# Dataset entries
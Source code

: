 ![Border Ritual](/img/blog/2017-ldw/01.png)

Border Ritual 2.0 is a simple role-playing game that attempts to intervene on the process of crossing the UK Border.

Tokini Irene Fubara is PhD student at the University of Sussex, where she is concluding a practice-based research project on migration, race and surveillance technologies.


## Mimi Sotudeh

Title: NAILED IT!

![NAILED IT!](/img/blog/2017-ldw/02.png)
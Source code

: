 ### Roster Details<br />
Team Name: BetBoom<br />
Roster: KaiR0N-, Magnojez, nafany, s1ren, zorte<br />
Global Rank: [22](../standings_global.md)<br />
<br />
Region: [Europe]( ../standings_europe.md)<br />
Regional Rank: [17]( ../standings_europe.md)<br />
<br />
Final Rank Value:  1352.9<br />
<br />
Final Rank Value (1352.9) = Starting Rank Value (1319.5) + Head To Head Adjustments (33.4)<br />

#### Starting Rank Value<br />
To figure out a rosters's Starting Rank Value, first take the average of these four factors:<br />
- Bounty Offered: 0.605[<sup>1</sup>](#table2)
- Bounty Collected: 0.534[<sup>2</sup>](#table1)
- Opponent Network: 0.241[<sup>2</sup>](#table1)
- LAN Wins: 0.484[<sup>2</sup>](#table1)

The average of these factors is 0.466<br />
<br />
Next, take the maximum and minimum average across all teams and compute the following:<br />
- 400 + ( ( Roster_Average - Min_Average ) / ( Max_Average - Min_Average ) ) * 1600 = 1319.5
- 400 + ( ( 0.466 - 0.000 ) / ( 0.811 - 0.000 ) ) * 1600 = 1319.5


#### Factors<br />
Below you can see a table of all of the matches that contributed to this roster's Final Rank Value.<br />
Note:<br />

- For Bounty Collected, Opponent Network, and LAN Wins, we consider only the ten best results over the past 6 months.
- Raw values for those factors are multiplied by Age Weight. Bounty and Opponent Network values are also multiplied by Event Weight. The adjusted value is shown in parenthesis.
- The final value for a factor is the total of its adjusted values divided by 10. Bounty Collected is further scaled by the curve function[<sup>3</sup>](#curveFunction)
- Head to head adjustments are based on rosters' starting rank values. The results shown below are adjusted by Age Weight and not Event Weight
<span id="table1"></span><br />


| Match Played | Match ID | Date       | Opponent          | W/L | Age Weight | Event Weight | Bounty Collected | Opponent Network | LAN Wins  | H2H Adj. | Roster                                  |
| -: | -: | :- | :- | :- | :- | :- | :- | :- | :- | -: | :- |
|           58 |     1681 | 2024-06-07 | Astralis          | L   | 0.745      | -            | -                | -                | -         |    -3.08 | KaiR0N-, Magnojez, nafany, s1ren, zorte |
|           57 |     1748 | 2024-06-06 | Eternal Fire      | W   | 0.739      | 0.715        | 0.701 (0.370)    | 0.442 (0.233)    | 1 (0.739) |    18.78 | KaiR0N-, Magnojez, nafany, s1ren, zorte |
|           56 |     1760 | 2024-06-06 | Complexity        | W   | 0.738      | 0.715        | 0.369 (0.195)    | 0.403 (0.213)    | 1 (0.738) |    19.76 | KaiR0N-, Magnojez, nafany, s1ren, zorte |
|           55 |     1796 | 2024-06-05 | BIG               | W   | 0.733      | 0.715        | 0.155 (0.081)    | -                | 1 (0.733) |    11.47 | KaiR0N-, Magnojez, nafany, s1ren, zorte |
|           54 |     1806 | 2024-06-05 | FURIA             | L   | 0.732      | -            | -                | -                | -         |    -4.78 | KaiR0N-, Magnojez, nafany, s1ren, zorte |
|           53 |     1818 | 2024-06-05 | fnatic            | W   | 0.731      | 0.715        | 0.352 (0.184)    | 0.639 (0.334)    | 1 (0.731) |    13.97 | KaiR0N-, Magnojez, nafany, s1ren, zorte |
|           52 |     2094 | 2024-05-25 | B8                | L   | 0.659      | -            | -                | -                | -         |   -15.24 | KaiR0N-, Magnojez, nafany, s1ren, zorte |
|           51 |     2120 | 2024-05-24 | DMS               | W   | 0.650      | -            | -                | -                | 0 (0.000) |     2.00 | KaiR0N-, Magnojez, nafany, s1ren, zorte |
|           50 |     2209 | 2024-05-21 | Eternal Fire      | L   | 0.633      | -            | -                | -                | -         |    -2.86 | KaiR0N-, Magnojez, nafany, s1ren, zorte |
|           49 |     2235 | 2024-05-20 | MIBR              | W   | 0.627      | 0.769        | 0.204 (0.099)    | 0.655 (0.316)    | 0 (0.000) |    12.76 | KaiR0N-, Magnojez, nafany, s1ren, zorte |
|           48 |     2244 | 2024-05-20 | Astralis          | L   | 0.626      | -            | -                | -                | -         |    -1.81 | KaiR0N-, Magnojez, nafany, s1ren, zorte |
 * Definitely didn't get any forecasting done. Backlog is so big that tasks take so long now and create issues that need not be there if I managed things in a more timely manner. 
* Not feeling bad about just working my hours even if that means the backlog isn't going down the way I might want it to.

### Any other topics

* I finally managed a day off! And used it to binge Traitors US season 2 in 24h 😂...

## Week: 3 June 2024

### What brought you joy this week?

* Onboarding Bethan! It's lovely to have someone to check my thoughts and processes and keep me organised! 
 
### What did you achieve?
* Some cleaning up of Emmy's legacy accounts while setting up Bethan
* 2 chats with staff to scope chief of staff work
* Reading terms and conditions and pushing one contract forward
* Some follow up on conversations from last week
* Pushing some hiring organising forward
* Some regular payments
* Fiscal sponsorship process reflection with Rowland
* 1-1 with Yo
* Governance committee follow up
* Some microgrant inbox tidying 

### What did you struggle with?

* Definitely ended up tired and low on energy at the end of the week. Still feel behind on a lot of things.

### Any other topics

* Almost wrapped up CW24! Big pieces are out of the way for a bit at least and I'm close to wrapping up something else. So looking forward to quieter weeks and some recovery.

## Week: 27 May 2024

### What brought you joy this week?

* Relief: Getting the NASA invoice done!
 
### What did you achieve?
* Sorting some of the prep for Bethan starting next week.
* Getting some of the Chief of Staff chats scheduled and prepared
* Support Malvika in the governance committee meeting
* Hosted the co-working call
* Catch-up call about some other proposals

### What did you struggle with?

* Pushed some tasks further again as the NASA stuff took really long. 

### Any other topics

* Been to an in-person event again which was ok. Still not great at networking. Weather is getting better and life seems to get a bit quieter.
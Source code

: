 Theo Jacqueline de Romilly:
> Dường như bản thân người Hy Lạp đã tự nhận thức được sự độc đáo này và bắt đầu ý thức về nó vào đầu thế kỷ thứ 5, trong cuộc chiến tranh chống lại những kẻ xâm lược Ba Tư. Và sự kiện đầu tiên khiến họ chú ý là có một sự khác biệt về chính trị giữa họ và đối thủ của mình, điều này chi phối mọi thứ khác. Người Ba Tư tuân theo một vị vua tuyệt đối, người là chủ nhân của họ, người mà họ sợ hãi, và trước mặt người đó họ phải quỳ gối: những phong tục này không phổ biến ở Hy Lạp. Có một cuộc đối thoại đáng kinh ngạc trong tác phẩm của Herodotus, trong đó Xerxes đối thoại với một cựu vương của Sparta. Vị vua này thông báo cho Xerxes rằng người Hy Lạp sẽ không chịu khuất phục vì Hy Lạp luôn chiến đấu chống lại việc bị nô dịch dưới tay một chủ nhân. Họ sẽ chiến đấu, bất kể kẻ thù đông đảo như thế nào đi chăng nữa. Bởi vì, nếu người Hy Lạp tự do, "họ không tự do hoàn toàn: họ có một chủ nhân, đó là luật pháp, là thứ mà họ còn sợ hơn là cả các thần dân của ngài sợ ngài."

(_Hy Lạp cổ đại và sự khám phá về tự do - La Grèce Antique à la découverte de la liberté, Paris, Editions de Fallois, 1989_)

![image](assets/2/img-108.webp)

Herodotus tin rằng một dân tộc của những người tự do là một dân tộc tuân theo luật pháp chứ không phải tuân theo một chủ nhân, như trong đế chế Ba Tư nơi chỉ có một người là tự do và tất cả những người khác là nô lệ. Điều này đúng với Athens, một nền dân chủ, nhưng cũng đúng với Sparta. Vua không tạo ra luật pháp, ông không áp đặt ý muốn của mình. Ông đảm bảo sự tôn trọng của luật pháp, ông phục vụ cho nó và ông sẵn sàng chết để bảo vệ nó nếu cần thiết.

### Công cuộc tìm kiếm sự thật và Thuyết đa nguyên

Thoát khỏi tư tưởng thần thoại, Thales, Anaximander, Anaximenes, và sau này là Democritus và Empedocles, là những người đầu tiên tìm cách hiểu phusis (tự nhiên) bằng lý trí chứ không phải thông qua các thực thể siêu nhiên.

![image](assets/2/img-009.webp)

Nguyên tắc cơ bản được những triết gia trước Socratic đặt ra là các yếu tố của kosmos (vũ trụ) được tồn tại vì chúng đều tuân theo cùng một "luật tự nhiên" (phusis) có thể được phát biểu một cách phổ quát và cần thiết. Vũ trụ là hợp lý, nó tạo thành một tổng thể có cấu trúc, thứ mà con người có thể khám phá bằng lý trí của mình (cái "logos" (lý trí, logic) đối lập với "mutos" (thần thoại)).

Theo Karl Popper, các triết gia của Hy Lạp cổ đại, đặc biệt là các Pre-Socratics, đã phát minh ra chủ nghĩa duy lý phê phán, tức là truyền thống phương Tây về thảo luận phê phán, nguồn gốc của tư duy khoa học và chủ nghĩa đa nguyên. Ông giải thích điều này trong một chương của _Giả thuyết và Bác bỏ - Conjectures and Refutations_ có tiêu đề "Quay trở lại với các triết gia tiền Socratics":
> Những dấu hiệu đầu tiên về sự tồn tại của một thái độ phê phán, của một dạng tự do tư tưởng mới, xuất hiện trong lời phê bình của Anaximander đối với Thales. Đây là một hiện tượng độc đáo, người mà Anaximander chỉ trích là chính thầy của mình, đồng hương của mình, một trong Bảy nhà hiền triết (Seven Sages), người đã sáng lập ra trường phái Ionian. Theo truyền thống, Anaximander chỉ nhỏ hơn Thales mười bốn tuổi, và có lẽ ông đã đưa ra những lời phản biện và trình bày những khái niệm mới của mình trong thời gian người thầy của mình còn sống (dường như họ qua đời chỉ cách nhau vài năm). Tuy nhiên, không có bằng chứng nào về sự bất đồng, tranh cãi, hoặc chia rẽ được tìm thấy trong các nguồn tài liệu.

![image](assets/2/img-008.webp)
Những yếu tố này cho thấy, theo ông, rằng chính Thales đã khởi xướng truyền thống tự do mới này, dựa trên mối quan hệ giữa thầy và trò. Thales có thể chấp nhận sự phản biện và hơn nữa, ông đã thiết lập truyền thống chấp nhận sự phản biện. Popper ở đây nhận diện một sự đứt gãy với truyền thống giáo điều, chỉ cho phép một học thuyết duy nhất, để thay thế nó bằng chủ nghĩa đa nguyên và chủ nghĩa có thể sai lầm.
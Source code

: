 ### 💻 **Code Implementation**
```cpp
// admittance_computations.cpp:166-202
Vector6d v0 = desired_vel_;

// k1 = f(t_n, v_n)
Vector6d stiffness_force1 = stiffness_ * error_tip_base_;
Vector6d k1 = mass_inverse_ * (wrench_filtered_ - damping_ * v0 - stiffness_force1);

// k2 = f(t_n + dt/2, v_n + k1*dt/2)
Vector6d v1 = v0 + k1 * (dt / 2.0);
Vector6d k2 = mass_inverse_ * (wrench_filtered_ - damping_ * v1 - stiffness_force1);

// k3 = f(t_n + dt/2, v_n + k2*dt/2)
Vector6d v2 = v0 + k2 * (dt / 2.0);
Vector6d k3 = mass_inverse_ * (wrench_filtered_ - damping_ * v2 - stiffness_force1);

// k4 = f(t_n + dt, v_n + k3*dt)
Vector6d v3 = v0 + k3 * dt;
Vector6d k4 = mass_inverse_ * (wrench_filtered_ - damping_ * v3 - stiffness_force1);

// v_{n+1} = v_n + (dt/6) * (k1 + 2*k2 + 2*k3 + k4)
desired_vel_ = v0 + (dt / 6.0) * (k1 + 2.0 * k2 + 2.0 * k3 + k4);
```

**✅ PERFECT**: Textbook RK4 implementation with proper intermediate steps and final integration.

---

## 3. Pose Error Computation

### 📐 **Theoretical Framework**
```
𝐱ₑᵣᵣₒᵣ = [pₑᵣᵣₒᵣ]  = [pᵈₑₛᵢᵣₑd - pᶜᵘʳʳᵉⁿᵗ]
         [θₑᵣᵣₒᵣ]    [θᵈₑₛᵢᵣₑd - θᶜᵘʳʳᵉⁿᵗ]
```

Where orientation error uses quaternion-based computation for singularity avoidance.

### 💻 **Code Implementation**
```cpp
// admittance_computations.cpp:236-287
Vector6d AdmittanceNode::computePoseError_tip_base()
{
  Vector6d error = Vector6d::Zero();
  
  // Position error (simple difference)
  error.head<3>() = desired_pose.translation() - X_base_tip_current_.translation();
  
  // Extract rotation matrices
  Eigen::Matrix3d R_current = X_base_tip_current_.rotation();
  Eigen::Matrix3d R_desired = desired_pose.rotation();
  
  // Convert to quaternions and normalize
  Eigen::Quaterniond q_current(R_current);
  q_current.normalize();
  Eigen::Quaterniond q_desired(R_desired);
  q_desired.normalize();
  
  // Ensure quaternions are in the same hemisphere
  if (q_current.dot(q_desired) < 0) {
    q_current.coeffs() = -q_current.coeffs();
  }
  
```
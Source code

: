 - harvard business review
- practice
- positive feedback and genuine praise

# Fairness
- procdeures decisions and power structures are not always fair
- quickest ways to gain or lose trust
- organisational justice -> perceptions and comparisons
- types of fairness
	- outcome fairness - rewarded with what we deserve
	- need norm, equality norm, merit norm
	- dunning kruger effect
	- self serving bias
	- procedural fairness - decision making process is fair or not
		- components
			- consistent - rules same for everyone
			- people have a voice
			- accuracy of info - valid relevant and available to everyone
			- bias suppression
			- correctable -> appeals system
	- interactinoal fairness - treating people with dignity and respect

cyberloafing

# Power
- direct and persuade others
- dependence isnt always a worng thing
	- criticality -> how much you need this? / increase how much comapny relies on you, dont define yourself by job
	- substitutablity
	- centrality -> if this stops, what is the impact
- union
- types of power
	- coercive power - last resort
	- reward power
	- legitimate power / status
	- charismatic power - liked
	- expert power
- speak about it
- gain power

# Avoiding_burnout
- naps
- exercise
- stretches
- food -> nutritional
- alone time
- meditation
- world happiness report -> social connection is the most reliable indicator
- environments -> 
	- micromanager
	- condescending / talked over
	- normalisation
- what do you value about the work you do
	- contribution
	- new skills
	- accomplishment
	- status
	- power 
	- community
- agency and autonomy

# EXERCISE INSTRUCTIONS
Report all lines in the records that include the string "tasks".

# TASK OUTPUT
 * Definitely didn't get any forecasting done. Backlog is so big that tasks take so long now and create issues that need not be there if I managed things in a more timely manner. 
* Pushed some tasks further again as the NASA stuff took really long. 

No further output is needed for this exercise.